Task item ▸
Please find every line in the entries below that contains the string "Angebot", and copy it.

Data extracts ▸
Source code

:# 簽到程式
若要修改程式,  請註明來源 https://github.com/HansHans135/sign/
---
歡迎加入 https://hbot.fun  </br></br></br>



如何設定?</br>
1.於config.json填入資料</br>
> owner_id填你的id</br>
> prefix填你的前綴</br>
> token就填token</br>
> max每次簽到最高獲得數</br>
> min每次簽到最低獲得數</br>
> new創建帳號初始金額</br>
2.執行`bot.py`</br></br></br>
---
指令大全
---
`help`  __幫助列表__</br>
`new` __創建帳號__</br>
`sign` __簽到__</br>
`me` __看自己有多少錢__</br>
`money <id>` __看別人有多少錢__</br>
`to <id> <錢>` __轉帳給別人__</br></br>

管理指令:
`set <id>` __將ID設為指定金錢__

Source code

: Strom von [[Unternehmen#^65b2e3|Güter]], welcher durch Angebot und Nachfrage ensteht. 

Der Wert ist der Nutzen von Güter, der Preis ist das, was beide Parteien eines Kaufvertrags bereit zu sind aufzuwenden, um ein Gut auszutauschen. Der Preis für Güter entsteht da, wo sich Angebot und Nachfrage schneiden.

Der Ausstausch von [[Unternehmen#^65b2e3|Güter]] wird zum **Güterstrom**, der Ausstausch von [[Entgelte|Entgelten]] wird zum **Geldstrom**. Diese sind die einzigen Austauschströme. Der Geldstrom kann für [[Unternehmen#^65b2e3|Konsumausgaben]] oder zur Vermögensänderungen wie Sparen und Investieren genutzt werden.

Output for this task ▸
: Strom von [[Unternehmen#^65b2e3|Güter]], welcher durch Angebot und Nachfrage ensteht. 
Der Wert ist der Nutzen von Güter, der Preis ist das, was beide Parteien eines Kaufvertrags bereit zu sind aufzuwenden, um ein Gut auszutauschen. Der Preis für Güter entsteht da, wo sich Angebot und Nachfrage schneiden.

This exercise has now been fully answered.